==== Data for this task
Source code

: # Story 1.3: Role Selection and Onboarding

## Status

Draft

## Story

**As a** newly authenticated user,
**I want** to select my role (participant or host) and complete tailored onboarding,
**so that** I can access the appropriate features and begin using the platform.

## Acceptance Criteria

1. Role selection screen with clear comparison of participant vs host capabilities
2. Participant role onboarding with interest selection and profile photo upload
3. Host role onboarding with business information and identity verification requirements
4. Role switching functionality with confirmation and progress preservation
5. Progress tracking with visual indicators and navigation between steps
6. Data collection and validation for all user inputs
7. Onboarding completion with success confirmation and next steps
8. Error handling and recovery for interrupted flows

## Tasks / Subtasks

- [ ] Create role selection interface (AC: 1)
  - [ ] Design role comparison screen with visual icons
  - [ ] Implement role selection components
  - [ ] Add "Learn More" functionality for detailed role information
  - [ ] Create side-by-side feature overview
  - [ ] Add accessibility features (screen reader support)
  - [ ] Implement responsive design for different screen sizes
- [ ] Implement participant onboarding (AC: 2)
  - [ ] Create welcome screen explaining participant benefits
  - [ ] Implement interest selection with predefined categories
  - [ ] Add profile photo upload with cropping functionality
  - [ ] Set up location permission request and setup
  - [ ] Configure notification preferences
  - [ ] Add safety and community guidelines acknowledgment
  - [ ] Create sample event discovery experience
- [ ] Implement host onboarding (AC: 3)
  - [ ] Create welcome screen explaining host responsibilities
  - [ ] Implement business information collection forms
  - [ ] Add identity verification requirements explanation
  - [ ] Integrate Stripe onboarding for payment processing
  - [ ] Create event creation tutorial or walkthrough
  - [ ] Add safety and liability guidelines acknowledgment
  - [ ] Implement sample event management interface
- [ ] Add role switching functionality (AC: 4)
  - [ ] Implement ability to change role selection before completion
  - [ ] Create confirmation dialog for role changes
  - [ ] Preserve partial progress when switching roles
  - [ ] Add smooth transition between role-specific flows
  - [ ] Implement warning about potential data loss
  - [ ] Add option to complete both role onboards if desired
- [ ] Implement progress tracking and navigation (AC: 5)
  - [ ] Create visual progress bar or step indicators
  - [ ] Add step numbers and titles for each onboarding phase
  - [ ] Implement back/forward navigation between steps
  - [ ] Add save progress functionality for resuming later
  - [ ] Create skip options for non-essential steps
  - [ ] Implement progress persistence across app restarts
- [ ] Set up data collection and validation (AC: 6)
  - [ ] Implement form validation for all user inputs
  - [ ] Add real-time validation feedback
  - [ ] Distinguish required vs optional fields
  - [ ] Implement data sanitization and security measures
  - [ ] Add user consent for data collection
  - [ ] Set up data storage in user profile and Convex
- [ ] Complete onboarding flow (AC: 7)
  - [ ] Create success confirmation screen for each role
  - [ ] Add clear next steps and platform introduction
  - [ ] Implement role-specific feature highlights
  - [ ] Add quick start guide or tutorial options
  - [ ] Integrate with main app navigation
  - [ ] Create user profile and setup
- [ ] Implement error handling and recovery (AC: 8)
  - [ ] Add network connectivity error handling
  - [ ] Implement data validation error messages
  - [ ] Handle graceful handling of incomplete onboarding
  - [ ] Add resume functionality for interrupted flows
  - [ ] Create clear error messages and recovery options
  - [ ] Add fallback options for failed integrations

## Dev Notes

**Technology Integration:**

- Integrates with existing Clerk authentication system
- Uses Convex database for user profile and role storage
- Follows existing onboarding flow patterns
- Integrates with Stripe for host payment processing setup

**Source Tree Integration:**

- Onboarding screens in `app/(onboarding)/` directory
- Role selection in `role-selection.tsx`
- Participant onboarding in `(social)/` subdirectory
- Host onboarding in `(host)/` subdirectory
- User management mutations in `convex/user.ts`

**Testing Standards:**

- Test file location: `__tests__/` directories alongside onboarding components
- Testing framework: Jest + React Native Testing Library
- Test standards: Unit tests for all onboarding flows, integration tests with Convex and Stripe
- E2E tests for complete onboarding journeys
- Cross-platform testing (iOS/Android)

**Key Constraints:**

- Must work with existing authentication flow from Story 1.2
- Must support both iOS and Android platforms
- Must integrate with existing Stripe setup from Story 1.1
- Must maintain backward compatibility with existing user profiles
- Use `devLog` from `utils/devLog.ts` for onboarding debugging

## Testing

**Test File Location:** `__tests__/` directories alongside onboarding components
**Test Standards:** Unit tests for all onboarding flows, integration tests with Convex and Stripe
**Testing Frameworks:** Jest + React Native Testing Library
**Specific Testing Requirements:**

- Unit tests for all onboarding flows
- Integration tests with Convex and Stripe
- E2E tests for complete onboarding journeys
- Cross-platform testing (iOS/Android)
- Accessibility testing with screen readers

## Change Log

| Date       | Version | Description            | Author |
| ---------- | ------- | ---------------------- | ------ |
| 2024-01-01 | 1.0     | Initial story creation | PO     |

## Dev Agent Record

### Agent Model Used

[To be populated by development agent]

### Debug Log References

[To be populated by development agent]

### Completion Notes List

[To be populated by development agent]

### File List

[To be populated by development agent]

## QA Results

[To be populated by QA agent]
========
**Exercise**
Given the records above, restate word for word only the lines starting at the one with "- [ ] Create side-by-side feature overview" and ending at the one with "- [ ] Create welcome screen explaining host".

**Result of this task**
  - [ ] Create side-by-side feature overview
  - [ ] Add accessibility features (screen reader support)
  - [ ] Implement responsive design for different screen sizes
- [ ] Implement participant onboarding (AC: 2)
  - [ ] Create welcome screen explaining participant benefits
  - [ ] Implement interest selection with predefined categories
  - [ ] Add profile photo upload with cropping functionality
  - [ ] Set up location permission request and setup
  - [ ] Configure notification preferences
  - [ ] Add safety and community guidelines acknowledgment
  - [ ] Create sample event discovery experience
- [ ] Implement host onboarding (AC: 3)
  - [ ] Create welcome screen explaining host responsibilities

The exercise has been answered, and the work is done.